Your goal: Starting from the line that contains "(trigger side effects)", output every remaining line of the records below exactly as it appears, that line and the last one included.

Dataset records:
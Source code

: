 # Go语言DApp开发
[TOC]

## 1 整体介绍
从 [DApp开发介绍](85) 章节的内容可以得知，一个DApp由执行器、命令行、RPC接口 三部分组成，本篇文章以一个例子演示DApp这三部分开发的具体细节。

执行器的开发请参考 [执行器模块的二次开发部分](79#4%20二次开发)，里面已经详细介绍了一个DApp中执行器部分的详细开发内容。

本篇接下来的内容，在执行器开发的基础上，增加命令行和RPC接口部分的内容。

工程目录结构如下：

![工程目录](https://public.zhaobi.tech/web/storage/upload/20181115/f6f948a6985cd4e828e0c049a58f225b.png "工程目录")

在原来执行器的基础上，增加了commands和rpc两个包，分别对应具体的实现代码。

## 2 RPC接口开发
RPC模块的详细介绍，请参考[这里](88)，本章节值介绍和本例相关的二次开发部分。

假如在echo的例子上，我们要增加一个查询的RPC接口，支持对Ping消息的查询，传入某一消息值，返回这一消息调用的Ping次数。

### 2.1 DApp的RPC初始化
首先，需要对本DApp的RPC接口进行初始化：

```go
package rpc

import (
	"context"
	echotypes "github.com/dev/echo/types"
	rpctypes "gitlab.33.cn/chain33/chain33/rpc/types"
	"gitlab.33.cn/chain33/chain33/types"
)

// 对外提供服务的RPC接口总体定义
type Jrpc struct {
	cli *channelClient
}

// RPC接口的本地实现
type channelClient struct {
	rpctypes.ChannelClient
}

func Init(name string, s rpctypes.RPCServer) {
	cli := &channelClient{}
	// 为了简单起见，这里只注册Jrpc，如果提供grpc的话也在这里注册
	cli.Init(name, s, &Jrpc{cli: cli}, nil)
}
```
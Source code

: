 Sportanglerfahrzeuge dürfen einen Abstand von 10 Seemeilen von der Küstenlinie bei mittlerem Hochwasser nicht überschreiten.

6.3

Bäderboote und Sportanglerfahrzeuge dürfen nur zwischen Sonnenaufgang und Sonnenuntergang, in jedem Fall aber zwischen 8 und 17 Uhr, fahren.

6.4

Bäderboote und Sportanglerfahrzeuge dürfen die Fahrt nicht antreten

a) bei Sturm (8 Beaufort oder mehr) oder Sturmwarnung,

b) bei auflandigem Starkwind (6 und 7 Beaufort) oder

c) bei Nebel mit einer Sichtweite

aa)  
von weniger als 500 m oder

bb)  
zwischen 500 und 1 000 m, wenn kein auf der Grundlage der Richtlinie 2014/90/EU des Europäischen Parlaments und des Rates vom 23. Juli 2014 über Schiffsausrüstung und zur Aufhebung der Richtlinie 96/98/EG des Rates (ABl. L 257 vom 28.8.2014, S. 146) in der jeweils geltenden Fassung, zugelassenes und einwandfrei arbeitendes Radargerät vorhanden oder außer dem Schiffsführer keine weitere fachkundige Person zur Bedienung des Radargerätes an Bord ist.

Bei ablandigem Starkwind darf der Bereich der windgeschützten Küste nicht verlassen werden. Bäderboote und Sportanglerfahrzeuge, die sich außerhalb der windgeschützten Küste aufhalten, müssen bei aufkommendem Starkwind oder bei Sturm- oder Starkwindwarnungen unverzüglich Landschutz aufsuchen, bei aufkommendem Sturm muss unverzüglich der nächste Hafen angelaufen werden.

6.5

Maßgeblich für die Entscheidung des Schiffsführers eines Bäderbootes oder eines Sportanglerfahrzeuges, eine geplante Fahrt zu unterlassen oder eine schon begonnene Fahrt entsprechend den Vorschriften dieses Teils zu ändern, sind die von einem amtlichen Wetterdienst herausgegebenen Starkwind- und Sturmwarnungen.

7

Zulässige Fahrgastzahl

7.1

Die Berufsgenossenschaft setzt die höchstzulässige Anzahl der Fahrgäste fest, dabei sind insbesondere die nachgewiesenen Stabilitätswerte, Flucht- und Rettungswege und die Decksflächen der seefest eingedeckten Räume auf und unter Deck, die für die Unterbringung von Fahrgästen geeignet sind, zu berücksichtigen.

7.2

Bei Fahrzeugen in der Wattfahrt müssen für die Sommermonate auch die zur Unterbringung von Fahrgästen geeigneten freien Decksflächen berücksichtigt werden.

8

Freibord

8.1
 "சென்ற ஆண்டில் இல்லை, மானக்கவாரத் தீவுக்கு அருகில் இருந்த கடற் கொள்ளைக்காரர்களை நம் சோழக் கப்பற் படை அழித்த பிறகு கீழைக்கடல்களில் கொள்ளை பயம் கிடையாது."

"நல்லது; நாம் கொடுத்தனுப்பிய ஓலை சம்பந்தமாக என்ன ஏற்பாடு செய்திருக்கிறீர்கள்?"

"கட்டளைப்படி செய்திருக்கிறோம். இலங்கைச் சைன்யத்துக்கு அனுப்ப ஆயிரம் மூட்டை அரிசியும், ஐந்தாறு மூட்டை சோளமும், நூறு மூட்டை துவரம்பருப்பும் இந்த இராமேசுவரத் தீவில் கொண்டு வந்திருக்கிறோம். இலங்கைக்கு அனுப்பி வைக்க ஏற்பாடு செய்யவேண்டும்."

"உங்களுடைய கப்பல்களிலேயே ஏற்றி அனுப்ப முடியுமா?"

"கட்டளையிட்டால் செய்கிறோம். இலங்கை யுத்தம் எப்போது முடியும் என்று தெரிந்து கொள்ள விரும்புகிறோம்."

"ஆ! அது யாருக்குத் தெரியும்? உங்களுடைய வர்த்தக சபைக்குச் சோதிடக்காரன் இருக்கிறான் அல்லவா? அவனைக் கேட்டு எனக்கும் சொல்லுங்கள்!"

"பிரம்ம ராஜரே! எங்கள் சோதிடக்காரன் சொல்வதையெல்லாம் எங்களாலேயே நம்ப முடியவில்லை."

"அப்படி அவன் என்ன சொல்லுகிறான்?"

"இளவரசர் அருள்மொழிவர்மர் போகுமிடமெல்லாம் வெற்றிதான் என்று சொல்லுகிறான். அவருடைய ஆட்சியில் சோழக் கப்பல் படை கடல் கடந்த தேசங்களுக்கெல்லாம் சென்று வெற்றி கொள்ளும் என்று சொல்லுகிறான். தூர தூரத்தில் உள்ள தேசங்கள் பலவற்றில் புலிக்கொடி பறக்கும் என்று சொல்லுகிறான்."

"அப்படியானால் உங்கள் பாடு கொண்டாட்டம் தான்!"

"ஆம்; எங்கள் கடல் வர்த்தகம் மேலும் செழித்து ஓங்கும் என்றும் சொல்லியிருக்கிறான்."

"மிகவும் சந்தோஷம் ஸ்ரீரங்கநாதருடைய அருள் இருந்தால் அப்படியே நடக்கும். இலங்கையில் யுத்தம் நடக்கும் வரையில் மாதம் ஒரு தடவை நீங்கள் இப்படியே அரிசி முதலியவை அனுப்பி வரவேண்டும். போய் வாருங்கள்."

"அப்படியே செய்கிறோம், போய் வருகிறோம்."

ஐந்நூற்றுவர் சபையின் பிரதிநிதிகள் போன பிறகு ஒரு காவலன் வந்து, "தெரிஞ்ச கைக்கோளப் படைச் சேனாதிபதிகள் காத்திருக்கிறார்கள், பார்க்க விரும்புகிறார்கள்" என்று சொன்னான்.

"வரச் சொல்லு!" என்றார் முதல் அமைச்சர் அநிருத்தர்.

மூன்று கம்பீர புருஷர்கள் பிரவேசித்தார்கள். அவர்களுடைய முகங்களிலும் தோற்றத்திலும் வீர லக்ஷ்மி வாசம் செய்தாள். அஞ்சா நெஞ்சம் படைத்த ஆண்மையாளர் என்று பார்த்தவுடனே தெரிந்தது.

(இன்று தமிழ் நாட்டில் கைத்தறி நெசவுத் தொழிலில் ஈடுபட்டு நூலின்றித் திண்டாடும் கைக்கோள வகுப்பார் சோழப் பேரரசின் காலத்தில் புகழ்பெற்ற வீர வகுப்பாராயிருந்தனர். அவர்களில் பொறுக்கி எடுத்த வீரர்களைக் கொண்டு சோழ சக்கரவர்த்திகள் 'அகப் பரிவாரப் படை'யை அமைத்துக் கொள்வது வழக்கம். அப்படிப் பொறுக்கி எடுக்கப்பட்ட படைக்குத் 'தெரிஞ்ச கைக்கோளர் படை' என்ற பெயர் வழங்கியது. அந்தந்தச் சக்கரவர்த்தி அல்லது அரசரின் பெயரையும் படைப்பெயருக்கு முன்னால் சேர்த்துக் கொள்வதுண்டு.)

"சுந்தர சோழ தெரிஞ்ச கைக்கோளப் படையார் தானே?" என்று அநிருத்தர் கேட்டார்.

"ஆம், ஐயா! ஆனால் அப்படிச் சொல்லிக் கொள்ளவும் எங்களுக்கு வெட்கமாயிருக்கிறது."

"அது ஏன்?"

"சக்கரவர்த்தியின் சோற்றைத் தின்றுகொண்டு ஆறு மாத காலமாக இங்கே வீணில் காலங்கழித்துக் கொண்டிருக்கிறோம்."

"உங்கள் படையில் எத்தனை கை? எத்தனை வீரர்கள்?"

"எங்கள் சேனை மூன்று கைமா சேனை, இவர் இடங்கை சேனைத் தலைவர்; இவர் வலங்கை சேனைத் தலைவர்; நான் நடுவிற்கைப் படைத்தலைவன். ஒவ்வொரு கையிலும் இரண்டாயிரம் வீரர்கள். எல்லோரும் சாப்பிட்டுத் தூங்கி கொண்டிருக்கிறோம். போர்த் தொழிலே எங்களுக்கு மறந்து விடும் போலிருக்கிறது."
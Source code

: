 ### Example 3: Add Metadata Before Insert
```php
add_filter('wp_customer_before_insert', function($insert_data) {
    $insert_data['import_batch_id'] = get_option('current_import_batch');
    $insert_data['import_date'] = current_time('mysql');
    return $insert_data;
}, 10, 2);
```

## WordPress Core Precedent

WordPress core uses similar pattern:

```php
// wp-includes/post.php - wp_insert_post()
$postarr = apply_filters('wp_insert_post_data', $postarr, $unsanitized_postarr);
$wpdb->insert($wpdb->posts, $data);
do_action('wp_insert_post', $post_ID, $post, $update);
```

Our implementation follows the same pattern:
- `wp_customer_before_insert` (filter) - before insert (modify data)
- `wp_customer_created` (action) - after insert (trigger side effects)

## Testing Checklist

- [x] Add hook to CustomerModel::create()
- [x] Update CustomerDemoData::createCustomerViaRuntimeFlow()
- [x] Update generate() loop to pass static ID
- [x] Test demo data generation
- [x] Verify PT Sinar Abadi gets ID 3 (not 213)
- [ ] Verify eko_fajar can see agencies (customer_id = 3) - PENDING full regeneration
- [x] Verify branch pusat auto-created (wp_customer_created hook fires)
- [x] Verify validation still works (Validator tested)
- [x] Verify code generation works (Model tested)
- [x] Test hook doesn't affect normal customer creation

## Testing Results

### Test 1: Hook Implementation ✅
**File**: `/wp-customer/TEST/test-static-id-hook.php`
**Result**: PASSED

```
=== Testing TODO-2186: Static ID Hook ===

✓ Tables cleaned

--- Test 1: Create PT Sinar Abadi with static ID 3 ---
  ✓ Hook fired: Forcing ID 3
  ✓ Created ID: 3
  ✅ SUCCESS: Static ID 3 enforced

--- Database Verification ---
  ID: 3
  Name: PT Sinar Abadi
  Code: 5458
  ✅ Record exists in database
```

Task solution:
- `wp_customer_created` (action) - after insert (trigger side effects)

## Testing Checklist

- [x] Add hook to CustomerModel::create()
- [x] Update CustomerDemoData::createCustomerViaRuntimeFlow()
- [x] Update generate() loop to pass static ID
- [x] Test demo data generation
- [x] Verify PT Sinar Abadi gets ID 3 (not 213)
- [ ] Verify eko_fajar can see agencies (customer_id = 3) - PENDING full regeneration
- [x] Verify branch pusat auto-created (wp_customer_created hook fires)
- [x] Verify validation still works (Validator tested)
- [x] Verify code generation works (Model tested)
- [x] Test hook doesn't affect normal customer creation

## Testing Results

### Test 1: Hook Implementation ✅
**File**: `/wp-customer/TEST/test-static-id-hook.php`
**Result**: PASSED

```
=== Testing TODO-2186: Static ID Hook ===

✓ Tables cleaned

--- Test 1: Create PT Sinar Abadi with static ID 3 ---
  ✓ Hook fired: Forcing ID 3
  ✓ Created ID: 3
  ✅ SUCCESS: Static ID 3 enforced

--- Database Verification ---
  ID: 3
  Name: PT Sinar Abadi
  Code: 5458
  ✅ Record exists in database
```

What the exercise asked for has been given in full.